▶ WHAT THE TASK REQUIRES:
Please copy every line with the string "procédure" from the entries below.

※

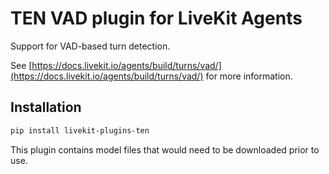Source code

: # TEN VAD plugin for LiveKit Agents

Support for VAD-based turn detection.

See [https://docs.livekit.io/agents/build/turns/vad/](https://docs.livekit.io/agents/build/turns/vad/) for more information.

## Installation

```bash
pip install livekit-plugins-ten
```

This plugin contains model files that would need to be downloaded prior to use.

※

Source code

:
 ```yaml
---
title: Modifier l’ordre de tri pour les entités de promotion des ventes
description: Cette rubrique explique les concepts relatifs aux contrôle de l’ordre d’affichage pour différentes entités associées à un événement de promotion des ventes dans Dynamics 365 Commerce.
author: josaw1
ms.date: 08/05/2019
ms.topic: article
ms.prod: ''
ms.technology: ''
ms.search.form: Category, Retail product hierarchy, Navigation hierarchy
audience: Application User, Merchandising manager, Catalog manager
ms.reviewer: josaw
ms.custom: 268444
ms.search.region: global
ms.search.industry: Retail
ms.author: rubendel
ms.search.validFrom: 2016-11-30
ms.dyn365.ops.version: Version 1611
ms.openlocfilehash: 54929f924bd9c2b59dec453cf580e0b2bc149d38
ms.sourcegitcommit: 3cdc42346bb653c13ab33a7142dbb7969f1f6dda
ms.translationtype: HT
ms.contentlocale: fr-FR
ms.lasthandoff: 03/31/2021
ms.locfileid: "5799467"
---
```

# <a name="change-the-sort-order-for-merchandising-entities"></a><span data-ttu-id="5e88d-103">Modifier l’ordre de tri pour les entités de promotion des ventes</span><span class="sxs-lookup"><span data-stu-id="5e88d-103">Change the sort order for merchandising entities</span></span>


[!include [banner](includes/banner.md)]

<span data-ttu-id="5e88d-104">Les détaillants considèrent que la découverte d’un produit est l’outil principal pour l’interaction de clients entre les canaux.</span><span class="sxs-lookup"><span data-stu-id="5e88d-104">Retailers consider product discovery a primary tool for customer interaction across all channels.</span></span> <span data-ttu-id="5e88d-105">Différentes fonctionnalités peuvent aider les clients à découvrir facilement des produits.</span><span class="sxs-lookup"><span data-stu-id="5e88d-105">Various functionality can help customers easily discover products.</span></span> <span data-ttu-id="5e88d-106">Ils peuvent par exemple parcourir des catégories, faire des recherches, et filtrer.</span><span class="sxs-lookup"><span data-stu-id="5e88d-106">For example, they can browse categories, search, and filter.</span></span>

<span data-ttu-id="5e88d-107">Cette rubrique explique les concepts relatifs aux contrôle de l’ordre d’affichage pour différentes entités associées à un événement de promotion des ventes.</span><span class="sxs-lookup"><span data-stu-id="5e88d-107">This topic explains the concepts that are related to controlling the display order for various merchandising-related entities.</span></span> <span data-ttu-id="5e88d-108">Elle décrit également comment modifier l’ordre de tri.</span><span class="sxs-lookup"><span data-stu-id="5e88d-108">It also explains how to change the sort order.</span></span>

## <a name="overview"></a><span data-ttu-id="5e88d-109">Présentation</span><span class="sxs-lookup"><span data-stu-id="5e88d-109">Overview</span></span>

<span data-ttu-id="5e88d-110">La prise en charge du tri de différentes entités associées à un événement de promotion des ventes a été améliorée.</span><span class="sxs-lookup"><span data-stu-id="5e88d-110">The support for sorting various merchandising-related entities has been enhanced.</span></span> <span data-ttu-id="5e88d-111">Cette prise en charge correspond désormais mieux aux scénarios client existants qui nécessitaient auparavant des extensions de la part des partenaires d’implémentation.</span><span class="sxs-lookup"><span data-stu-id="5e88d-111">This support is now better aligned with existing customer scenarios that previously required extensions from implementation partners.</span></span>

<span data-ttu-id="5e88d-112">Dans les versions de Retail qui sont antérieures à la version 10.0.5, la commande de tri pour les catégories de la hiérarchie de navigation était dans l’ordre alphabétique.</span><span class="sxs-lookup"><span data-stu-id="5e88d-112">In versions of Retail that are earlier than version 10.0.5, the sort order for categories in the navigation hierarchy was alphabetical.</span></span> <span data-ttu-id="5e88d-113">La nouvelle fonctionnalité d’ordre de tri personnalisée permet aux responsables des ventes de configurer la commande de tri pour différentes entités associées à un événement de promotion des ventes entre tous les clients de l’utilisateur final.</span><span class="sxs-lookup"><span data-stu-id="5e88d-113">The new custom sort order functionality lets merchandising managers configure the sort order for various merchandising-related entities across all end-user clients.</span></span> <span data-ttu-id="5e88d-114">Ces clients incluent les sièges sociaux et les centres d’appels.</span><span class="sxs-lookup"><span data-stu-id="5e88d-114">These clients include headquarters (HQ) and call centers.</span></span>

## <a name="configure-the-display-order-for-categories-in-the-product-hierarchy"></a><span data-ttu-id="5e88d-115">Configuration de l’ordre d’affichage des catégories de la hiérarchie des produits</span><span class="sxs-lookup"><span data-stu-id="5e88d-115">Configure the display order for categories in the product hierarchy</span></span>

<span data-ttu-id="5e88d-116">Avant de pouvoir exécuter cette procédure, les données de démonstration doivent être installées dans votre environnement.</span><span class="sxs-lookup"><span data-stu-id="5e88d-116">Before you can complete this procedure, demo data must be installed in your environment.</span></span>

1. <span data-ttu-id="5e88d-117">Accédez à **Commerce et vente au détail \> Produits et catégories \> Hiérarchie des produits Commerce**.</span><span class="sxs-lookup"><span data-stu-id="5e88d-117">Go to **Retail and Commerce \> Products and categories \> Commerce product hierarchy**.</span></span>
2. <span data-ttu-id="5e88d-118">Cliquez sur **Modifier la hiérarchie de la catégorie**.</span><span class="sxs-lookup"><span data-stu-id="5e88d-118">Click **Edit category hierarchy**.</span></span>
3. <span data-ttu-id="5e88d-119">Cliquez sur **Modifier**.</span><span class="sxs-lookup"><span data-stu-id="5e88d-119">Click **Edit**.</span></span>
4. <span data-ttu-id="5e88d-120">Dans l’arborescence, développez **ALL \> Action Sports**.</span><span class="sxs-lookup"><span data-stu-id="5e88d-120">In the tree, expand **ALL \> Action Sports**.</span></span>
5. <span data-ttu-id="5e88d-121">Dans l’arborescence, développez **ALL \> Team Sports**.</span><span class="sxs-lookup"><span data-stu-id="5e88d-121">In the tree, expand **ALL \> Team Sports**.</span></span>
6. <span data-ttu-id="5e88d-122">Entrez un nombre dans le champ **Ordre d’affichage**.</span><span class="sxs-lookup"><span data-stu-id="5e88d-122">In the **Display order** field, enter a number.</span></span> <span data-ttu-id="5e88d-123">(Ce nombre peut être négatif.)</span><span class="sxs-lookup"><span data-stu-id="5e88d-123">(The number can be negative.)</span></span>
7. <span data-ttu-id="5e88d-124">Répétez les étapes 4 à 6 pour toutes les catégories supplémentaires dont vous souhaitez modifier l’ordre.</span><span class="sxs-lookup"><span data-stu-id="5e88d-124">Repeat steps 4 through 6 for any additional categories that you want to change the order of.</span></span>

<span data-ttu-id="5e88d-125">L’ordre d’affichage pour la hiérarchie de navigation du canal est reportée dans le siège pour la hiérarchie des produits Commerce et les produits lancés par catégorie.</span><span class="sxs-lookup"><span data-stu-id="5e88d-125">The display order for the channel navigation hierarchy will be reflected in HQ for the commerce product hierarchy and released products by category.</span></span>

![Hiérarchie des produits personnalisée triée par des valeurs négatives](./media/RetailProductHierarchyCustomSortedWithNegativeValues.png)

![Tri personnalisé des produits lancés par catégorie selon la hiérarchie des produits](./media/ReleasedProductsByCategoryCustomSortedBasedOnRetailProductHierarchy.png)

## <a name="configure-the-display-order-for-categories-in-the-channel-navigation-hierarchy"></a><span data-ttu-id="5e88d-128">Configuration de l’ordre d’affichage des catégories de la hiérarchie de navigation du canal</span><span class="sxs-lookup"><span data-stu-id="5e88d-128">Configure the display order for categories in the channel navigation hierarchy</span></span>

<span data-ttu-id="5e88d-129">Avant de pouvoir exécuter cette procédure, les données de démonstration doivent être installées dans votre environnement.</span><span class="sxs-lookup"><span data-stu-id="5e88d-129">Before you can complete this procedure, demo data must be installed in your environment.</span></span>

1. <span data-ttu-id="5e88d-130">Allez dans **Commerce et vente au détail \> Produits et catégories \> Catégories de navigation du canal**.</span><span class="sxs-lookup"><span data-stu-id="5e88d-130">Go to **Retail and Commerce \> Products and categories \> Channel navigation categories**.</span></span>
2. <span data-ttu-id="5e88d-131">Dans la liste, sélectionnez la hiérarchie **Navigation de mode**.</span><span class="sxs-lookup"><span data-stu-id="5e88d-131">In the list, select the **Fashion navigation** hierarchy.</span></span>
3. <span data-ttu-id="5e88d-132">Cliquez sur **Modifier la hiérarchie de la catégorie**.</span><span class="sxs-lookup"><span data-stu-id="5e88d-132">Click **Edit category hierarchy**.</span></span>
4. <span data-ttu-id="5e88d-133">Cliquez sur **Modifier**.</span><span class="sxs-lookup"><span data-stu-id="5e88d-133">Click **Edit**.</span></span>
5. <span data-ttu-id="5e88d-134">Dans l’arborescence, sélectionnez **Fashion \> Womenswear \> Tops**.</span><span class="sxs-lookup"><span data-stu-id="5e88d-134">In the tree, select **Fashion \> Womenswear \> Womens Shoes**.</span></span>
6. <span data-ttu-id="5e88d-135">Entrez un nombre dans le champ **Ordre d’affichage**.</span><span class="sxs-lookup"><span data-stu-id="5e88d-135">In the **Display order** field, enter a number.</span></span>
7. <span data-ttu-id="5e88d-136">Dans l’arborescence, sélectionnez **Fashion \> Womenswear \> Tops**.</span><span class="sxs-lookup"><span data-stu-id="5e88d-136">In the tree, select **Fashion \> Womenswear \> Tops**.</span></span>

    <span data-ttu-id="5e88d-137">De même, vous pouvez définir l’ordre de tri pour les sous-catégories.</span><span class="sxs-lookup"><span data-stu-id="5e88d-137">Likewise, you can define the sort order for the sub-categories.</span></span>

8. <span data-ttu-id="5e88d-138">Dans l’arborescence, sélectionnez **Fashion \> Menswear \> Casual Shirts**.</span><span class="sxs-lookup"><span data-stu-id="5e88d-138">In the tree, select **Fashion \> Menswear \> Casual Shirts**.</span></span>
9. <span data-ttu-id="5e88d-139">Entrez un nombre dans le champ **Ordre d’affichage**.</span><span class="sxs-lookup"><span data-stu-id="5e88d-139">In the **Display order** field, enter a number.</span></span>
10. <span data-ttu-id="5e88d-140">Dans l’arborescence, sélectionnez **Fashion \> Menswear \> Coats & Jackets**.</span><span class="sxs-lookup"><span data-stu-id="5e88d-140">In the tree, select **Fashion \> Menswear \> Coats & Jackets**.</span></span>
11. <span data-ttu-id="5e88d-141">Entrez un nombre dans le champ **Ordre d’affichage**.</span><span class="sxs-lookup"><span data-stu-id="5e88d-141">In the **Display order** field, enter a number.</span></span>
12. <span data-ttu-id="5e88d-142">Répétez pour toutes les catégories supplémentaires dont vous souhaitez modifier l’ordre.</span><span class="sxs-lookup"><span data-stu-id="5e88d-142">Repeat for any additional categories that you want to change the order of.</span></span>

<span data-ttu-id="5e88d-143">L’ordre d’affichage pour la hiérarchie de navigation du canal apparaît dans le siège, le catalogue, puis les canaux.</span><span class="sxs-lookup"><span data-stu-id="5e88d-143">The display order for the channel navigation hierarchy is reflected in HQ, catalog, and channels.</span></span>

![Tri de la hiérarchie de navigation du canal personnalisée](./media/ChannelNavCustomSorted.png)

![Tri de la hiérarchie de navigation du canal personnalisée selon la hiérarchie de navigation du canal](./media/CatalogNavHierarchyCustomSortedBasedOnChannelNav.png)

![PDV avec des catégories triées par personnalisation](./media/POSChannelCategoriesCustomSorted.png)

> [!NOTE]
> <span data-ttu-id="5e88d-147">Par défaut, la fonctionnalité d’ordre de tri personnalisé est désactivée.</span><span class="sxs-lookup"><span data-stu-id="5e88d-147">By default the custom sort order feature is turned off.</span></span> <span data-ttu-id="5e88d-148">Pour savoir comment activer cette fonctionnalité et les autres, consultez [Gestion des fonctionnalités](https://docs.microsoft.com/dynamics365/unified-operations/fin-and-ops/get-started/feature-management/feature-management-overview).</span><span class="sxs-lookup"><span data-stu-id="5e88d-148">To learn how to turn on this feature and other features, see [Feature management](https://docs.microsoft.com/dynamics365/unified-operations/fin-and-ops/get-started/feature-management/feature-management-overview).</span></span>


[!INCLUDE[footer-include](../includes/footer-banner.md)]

※

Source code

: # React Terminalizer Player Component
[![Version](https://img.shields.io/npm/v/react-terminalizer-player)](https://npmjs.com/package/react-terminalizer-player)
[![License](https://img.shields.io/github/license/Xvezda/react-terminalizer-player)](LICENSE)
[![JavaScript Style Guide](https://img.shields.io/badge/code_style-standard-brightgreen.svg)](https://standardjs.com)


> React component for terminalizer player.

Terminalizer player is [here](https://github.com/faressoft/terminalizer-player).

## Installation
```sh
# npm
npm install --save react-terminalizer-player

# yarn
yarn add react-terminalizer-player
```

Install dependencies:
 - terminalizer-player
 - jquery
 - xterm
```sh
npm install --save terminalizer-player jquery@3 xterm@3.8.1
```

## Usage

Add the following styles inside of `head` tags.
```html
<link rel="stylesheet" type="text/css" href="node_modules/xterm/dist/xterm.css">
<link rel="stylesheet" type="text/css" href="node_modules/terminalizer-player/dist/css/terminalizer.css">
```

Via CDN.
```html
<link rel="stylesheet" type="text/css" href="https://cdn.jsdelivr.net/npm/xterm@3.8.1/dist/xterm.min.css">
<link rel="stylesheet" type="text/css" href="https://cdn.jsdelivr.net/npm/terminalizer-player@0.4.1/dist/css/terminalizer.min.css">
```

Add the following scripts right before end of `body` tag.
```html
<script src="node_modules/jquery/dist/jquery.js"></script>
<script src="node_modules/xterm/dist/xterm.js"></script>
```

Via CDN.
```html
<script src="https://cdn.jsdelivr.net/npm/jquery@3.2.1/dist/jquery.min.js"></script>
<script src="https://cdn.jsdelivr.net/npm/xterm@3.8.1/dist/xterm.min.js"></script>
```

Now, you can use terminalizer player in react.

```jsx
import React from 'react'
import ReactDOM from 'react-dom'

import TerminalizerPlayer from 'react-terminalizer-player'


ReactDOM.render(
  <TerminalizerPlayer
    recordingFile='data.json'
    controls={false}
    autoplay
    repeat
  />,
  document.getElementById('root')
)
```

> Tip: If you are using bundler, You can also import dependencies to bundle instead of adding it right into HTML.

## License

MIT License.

※

▶ SOLUTION FOR THIS EXERCISE:
<span data-ttu-id="5e88d-116">Avant de pouvoir exécuter cette procédure, les données de démonstration doivent être installées dans votre environnement.</span><span class="sxs-lookup"><span data-stu-id="5e88d-116">Before you can complete this procedure, demo data must be installed in your environment.</span></span>
<span data-ttu-id="5e88d-129">Avant de pouvoir exécuter cette procédure, les données de démonstration doivent être installées dans votre environnement.</span><span class="sxs-lookup"><span data-stu-id="5e88d-129">Before you can complete this procedure, demo data must be installed in your environment.</span></span>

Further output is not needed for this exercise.